Profitability is what generates the most enthusiasm among potential
investors. "If you're trying to borrow money, there are only two
ways to pay it back," Coolidge says. "One is to liquidate assets:
the other is to generate cash flow from operations. If you don't
have either, you're not going to be much of a candidate for debt
financing."
WHAT
IT COSTS
When
it comes to a private placement, everything is negotiable, but
the placement is also subject to what the market will bear. Debt
is priced off treasuries of like maturity, just like commercial
bank loans. Interest rates on straight debt are based on the risk
involved.
Christine
Evans-Kelly, a partner at William, Blair & Co. who works in debt
financing, says a small, straight, debt deal for a good, solid
company could be just 175 to 200 basis points (1.75 to 2 percent)
over treasuries. "That's a company that has been around for awhile,
has good historical numbers, a good management team, and is in
an established industry," Kelly explains. "To the extent that
you move away from those things if you're a new company, with
varied returns, or in a high-tech industry, then you're going
to move significantly above 2 percent."
Mezzanine
financings, with their subordinated debt, are more expensive.
Bill Clark estimates a typical mezzanine deal will include an
interest rate of 13 to 14 percent plus some kind of equity, such
as warrants, for a total return of about 20 to 25 percent, compared
with 10 to 11 percent for a simple bank loan. "The thing is, though,
you've got to pay back a bank a lot more quickly than you've got
to pay back a mezzanine lender, and a mezzanine lender doesn't
have a senior claim on your assets," Clark says.
Venture
capital may be even more expensive. Clark estimates venture capitalists
want to see returns of 30 to 40 percent, and they want it in equity.
The cost reflects the uncertainty of the return and the investor's
position far down in the company's capital structure. "If a company
goes belly up, then that equity or mezzanine may be worth nothing,"
Clark says. "At least a bank may get 50 cents on the dollar."
The
fees investment bankers charge for their services vary widely
depending on the deal, but are almost always a percentage of the
money raised. Since fees are the most negotiable item of all,
bankers are reluctant to quote specific amounts.
One
banker says his firm wants to get a minimum of a few hundred thousand
dollars for its work, particularly when negotiating mezzanine
deals. For pure equity or high-risk venture capital, the fee is
likely to exceed 5 percent of the money raised, and could conceivably
go as high as 10 percent.
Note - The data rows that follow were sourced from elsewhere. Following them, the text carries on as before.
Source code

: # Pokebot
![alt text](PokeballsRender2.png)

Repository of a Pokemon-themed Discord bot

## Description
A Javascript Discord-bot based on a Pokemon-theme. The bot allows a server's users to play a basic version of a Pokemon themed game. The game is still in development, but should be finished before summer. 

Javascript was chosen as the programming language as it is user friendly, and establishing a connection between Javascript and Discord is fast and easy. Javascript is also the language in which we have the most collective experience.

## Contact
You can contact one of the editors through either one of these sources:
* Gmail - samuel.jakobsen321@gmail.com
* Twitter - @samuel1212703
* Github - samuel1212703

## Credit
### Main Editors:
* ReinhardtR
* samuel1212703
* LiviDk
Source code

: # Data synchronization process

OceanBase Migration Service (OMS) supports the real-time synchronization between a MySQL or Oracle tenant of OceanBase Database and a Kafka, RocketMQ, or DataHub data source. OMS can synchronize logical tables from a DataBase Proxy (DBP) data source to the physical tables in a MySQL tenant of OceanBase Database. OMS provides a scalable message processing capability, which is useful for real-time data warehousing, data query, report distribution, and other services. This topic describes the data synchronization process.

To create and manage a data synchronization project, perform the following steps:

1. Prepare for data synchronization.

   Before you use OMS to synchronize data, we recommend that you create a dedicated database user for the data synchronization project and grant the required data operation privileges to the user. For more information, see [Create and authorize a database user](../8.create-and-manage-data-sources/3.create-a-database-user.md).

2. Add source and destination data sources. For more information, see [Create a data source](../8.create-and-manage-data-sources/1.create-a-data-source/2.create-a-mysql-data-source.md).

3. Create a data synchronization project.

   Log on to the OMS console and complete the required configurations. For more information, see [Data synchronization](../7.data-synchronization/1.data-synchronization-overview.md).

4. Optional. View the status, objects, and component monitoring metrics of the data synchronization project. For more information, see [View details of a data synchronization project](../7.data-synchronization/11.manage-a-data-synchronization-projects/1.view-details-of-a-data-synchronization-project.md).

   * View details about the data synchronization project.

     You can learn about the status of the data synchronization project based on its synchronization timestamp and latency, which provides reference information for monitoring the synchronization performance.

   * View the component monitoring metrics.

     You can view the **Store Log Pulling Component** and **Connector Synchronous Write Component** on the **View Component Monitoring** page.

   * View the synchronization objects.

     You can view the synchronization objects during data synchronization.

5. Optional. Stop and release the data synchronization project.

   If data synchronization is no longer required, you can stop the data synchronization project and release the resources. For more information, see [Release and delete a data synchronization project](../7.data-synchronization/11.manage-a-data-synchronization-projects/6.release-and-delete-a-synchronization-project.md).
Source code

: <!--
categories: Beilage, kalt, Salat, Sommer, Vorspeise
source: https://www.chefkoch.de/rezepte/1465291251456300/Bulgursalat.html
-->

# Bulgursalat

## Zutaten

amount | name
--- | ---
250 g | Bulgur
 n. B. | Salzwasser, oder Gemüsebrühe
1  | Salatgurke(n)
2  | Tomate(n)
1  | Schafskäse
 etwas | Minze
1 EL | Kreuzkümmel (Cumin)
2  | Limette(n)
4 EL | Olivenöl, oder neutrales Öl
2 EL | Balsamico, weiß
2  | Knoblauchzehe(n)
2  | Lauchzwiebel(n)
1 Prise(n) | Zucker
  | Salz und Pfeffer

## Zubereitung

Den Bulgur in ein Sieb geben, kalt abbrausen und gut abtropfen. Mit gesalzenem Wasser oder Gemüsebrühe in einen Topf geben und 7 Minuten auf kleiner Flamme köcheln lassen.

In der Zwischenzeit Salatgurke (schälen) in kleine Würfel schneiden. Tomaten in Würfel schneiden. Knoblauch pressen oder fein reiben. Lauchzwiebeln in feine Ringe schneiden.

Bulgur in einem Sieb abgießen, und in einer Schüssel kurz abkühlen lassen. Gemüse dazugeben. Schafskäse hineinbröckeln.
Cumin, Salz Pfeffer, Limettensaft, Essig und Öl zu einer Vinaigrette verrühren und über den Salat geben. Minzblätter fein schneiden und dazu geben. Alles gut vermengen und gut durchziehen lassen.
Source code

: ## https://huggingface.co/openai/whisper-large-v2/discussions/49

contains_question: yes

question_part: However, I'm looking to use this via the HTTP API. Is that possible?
Generally, the smaller and riskier a
deal is, the higher the fee.
Winfield
Padgett was satisfied. He got the financing he wanted for a fee
he thought was fair, and says he never could have done it himself.
"I don't consider myself a dummy, but I'm certainly no expert
on finance," Padgett says. "For somebody in the trenches, running
a small business day in and day out without a staff, finances
aren't something to which you're able to devote time."